We would also consider a ducting system to distribute heat, perhaps using a gas ducted heat system in conjunction on "fan only??" a good gas system would surely turn off the heating when the wood fire produced enough heat

----------


## johnc

> Proposed extension would be 6*8 metre with a raised ceiling so a large volume to heat.
> We would also consider a ducting system to distribute heat, perhaps using a gas ducted heat system in conjunction on "fan only??" a good gas system would surely turn off the heating when the wood fire produced enough heat

  I'd make sure the gas heater thermostat is in the same room as the woodheater. We have both, a Jindara inbuilt coupled with ancient ducted heating. Fan only doesn't work for us, and wont unless the air intake is in the same room as the woodheater in my opinion as you need to draw in the heated air and the best source is near the heater. Currently we keep the woodbox full, feeding it before heading off to bed at night and in the morning before heading to work. With the system choked right down the house is usually about 18 degrees in the morning and same at about 6pm. It is only fully open (unchoked) for about five hours a day at most heating the kitchen/family area up to a max of about 24 degrees at most heat loss is about 4 degrees overnight. We may use the central heating about once a week at most, or to warm the house up if we have been away. The house isn't large, about 22 squares not all rooms benefit but none are particularly cold.  
I'm not sure I'd want anything as domineering as the bakers oven, however I've often wondered if using the wet jacket to power a convection radiator would work. You could have one in the bedroom areas while the woodheater warms the living area.

----------


## Moondog55

I was interested in the water jacket for the domestic HWS more than radiators.
interestingly I just got an email from Nectre, it seems even manufacturers are unaware of the new BCA rule on heat shields as I was told to use the Australian Standard to allow placement of the Mega close to a wall andof course we can't. 
Would it make a great difference to heat transfer if the return register was in a different room? I was thinking the opposite to make sure the extra heat from the wood fire was sucked back into the rest of the house. 
Of course work here has slowed right down and we still have not done the ducting for the other room, even tho the sucker fan is in and wired up.

----------


## Smurf

All my experience with wood heaters tells me that "too much" heat is a more common problem than "too little". 
Don't get a huge heater unless that's the size you really do need.

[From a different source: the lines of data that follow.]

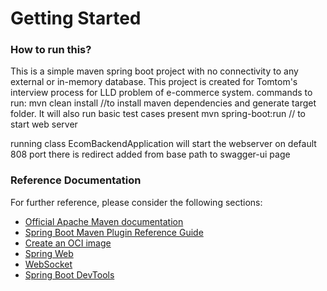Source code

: # Getting Started

### How to run this?
This is a simple maven spring boot project with no connectivity to any external or in-memory database. 
This project is created for Tomtom's interview process for LLD problem of e-commerce system.
commands to run:
mvn clean install //to install maven dependencies and generate target folder. It will also run basic test cases present
 mvn spring-boot:run  // to start web server
 
running class EcomBackendApplication will start the webserver on default 808 port there is redirect added from base path to swagger-ui page

### Reference Documentation
For further reference, please consider the following sections:

* [Official Apache Maven documentation](https://maven.apache.org/guides/index.html)
* [Spring Boot Maven Plugin Reference Guide](https://docs.spring.io/spring-boot/docs/2.3.4.RELEASE/maven-plugin/reference/html/)
* [Create an OCI image](https://docs.spring.io/spring-boot/docs/2.3.4.RELEASE/maven-plugin/reference/html/#build-image)
* [Spring Web](https://docs.spring.io/spring-boot/docs/2.3.4.RELEASE/reference/htmlsingle/#boot-features-developing-web-applications)
* [WebSocket](https://docs.spring.io/spring-boot/docs/2.3.4.RELEASE/reference/htmlsingle/#boot-features-websockets)
* [Spring Boot DevTools](https://docs.spring.io/spring-boot/docs/2.3.4.RELEASE/reference/htmlsingle/#using-boot-devtools)


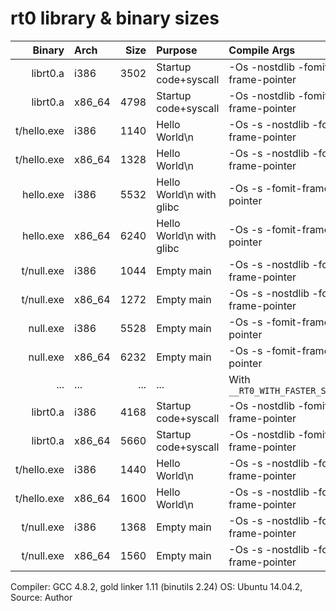 # rt0 library & binary sizes

| Binary      | Arch   | Size | Purpose                  | Compile Args                          |
-------------:|:-------|-----:|:-------------------------|:--------------------------------------|
| librt0.a    | i386   | 3502 | Startup code+syscall     | -Os -nostdlib -fomit-frame-pointer    |
| librt0.a    | x86_64 | 4798 | Startup code+syscall     | -Os -nostdlib -fomit-frame-pointer    |
| t/hello.exe | i386   | 1140 | Hello World\n            | -Os -s -nostdlib -fomit-frame-pointer |
| t/hello.exe | x86_64 | 1328 | Hello World\n            | -Os -s -nostdlib -fomit-frame-pointer |
| hello.exe   | i386   | 5532 | Hello World\n with glibc | -Os -s -fomit-frame-pointer           |
| hello.exe   | x86_64 | 6240 | Hello World\n with glibc | -Os -s -fomit-frame-pointer           |
| t/null.exe  | i386   | 1044 | Empty main               | -Os -s -nostdlib -fomit-frame-pointer |
| t/null.exe  | x86_64 | 1272 | Empty main               | -Os -s -nostdlib -fomit-frame-pointer |
| null.exe    | i386   | 5528 | Empty main               | -Os -s -fomit-frame-pointer           |
| null.exe    | x86_64 | 6232 | Empty main               | -Os -s -fomit-frame-pointer           |
| ...         | ...    | ...  | ...                      | With `__RT0_WITH_FASTER_SYSCALL__`    |
| librt0.a    | i386   | 4168 | Startup code+syscall     | -Os -nostdlib -fomit-frame-pointer    |
| librt0.a    | x86_64 | 5660 | Startup code+syscall     | -Os -nostdlib -fomit-frame-pointer    |
| t/hello.exe | i386   | 1440 | Hello World\n            | -Os -s -nostdlib -fomit-frame-pointer |
| t/hello.exe | x86_64 | 1600 | Hello World\n            | -Os -s -nostdlib -fomit-frame-pointer |
| t/null.exe  | i386   | 1368 | Empty main               | -Os -s -nostdlib -fomit-frame-pointer |
| t/null.exe  | x86_64 | 1560 | Empty main               | -Os -s -nostdlib -fomit-frame-pointer |

Compiler: GCC 4.8.2, gold linker 1.11 (binutils 2.24) OS: Ubuntu 14.04.2, Source: Author
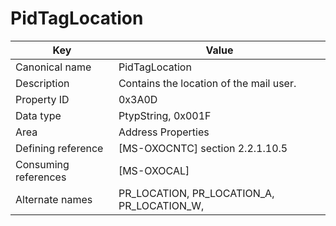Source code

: # PidTagLocation

| Key | Value |
|---|---|
| Canonical name | PidTagLocation |
| Description | Contains the location of the mail user. |
| Property ID | 0x3A0D |
| Data type | PtypString, 0x001F |
| Area | Address Properties |
| Defining reference | [MS-OXOCNTC] section 2.2.1.10.5 |
| Consuming references | [MS-OXOCAL] |
| Alternate names | PR_LOCATION, PR_LOCATION_A, PR_LOCATION_W, |
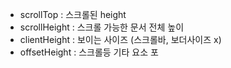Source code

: * scrollTop : 스크롤된 height
* scrollHeight : 스크롤 가능한 문서 전체 높이
* clientHeight : 보이는 사이즈 (스크롤바, 보더사이즈 x)
* offsetHeight : 스크롤등 기타 요소 포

It's well worth looking at the manufacturer's recommendations in terms of the area a particular unit will heat and making a decision based on that. 
Getting an oversized heater and running it choked off all the time is a sure way to end up with heaps of soot in the flue, the glass turning black and neighbours upset due to the smoke. Getting the right size and burning it properly overcomes all those problems. 
So far as the overall desirability of wood heaters is concerned, I will simply state that they are not for everyone. If there's nobody home all day, and you get home in the dark, then the chore of getting the heater going becomes an irritation rather quickly. Hence I use the wood heater on weekends, and just use the electric heater of an evening Monday - Friday noting that the house is empty all day and it's already well and truly dark by the time I get home.

----------